> _LISTED RECORDS_:
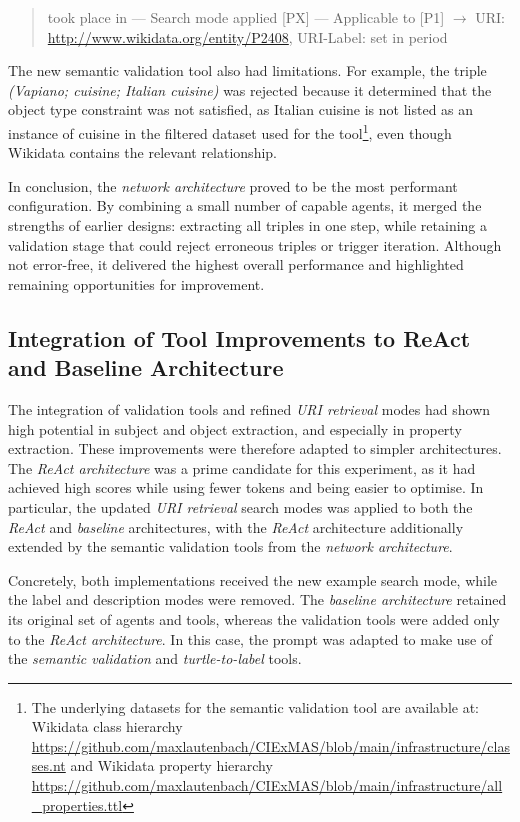 \documentclass[a4paper,oneside,bibliography=totoc]{scrbook}
\begin{document}
\begin{quote}
  took place in — Search mode applied [P\textbar X] — Applicable to [P1] $\rightarrow$ URI: \url{http://www.wikidata.org/entity/P2408}, URI-Label: set in period
\end{quote}

The new semantic validation tool also had limitations. For example, the triple \textit{(Vapiano; cuisine; Italian cuisine)} was rejected because it determined that the object type constraint was not satisfied, as Italian cuisine is not listed as an instance of cuisine in the filtered dataset used for the tool\footnote{The underlying datasets for the semantic validation tool are available at: Wikidata class hierarchy \url{https://github.com/maxlautenbach/CIExMAS/blob/main/infrastructure/classes.nt} and Wikidata property hierarchy \url{https://github.com/maxlautenbach/CIExMAS/blob/main/infrastructure/all_properties.ttl}}, even though Wikidata contains the relevant relationship.

In conclusion, the \textit{network architecture} proved to be the most performant configuration. By combining a small number of capable agents, it merged the strengths of earlier designs: extracting all triples in one step, while retaining a validation stage that could reject erroneous triples or trigger iteration. Although not error-free, it delivered the highest overall performance and highlighted remaining opportunities for improvement.

\subsection{Integration of Tool Improvements to ReAct and Baseline Architecture}
\label{subsec:performance_increases_gen2}

The integration of validation tools and refined \textit{URI retrieval} modes had shown high potential in subject and object extraction, and especially in property extraction. These improvements were therefore adapted to simpler architectures. The \textit{ReAct architecture} was a prime candidate for this experiment, as it had achieved high scores while using fewer tokens and being easier to optimise. In particular, the updated \textit{URI retrieval} search modes was applied to both the \textit{ReAct} and \textit{baseline} architectures, with the \textit{ReAct} architecture additionally extended by the semantic validation tools from the \textit{network architecture}.

Concretely, both implementations received the new example search mode, while the label and description modes were removed. The \textit{baseline architecture} retained its original set of agents and tools, whereas the validation tools were added only to the \textit{ReAct architecture}. In this case, the prompt was adapted to make use of the \textit{semantic validation} and \textit{turtle-to-label} tools.
\end{document}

> _TASK REQUIREMENTS_: Every entry above should be restated word for word, with the images left out.

> _EXERCISE ANSWER_:
 \documentclass[a4paper,oneside,bibliography=totoc]{scrbook}
\begin{document}
\begin{quote}
  took place in — Search mode applied [P\textbar X] — Applicable to [P1] $\rightarrow$ URI: \url{http://www.wikidata.org/entity/P2408}, URI-Label: set in period
\end{quote}

The new semantic validation tool also had limitations. For example, the triple \textit{(Vapiano; cuisine; Italian cuisine)} was rejected because it determined that the object type constraint was not satisfied, as Italian cuisine is not listed as an instance of cuisine in the filtered dataset used for the tool\footnote{The underlying datasets for the semantic validation tool are available at: Wikidata class hierarchy \url{https://github.com/maxlautenbach/CIExMAS/blob/main/infrastructure/classes.nt} and Wikidata property hierarchy \url{https://github.com/maxlautenbach/CIExMAS/blob/main/infrastructure/all_properties.ttl}}, even though Wikidata contains the relevant relationship.

In conclusion, the \textit{network architecture} proved to be the most performant configuration. By combining a small number of capable agents, it merged the strengths of earlier designs: extracting all triples in one step, while retaining a validation stage that could reject erroneous triples or trigger iteration. Although not error-free, it delivered the highest overall performance and highlighted remaining opportunities for improvement.

\subsection{Integration of Tool Improvements to ReAct and Baseline Architecture}
\label{subsec:performance_increases_gen2}

The integration of validation tools and refined \textit{URI retrieval} modes had shown high potential in subject and object extraction, and especially in property extraction. These improvements were therefore adapted to simpler architectures. The \textit{ReAct architecture} was a prime candidate for this experiment, as it had achieved high scores while using fewer tokens and being easier to optimise. In particular, the updated \textit{URI retrieval} search modes was applied to both the \textit{ReAct} and \textit{baseline} architectures, with the \textit{ReAct} architecture additionally extended by the semantic validation tools from the \textit{network architecture}.

Concretely, both implementations received the new example search mode, while the label and description modes were removed. The \textit{baseline architecture} retained its original set of agents and tools, whereas the validation tools were added only to the \textit{ReAct architecture}. In this case, the prompt was adapted to make use of the \textit{semantic validation} and \textit{turtle-to-label} tools.
\end{document}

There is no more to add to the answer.